Task item: Scan the entries for "demands". Every line that holds it is to be copied.

***** Supplied records *****

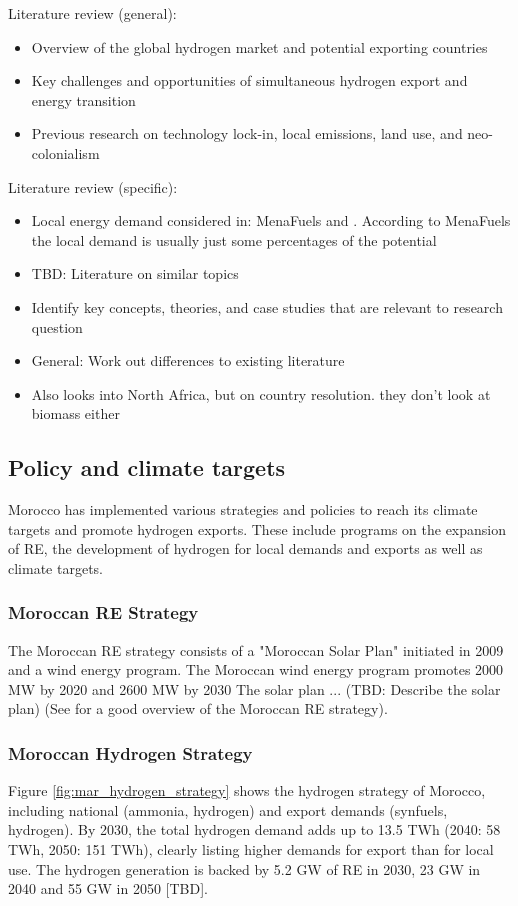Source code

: Literature review (general):
\begin{itemize}
    \item Overview of the global hydrogen market and potential exporting countries
    \item Key challenges and opportunities of simultaneous hydrogen export and energy transition
    \item Previous research on technology lock-in, local emissions, land use, and neo-colonialism
\end{itemize}

Literature review (specific):
\begin{itemize}
    \item Local energy demand considered in: MenaFuels and \cite{Hampp2021}. According to MenaFuels the local demand is usually just some percentages of the potential
    \item TBD: Literature on similar topics 
    \item Identify key concepts, theories, and case studies that are relevant to research question
    \item General: Work out differences to existing literature
    \item \cite{Zwaan2021} Also looks into North Africa, but on country resolution. they don't look at biomass either
\end{itemize}


\subsection{Policy and climate targets}
\label{subsec:policyandtargets}
Morocco has implemented various strategies and policies to reach its climate targets and promote hydrogen exports. 
These include programs on the expansion of RE, the development of hydrogen for local demands and exports as well as climate targets.

\subsubsection{Moroccan RE Strategy}
The Moroccan RE strategy consists of a "Moroccan Solar Plan" initiated in 2009 \cite[p. 2]{Boulakhbar2020}
and a wind energy program.
The Moroccan wind energy program promotes 2000 MW by 2020 and 2600 MW by 2030 \cite[p. 4]{Boulakhbar2020}
The solar plan ... (TBD: Describe the solar plan)
(See \cite[p. 13]{Ersoy2022} for a good overview of the Moroccan RE strategy).

\subsubsection{Moroccan Hydrogen Strategy}
Figure \ref{fig:mar_hydrogen_strategy} shows the hydrogen strategy of Morocco, including
national (ammonia, hydrogen) and export demands (synfuels, hydrogen).
By 2030, the total hydrogen demand adds up to 13.5 TWh (2040: 58 TWh, 2050: 151 TWh), 
clearly listing higher demands for export than for local use. The hydrogen generation is backed by 5.2 GW of RE in 2030, 23 GW in 2040 and 55 GW in 2050 [TBD].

*****

Response:
These include programs on the expansion of RE, the development of hydrogen for local demands and exports as well as climate targets.
national (ammonia, hydrogen) and export demands (synfuels, hydrogen).
clearly listing higher demands for export than for local use. The hydrogen generation is backed by 5.2 GW of RE in 2030, 23 GW in 2040 and 55 GW in 2050 [TBD].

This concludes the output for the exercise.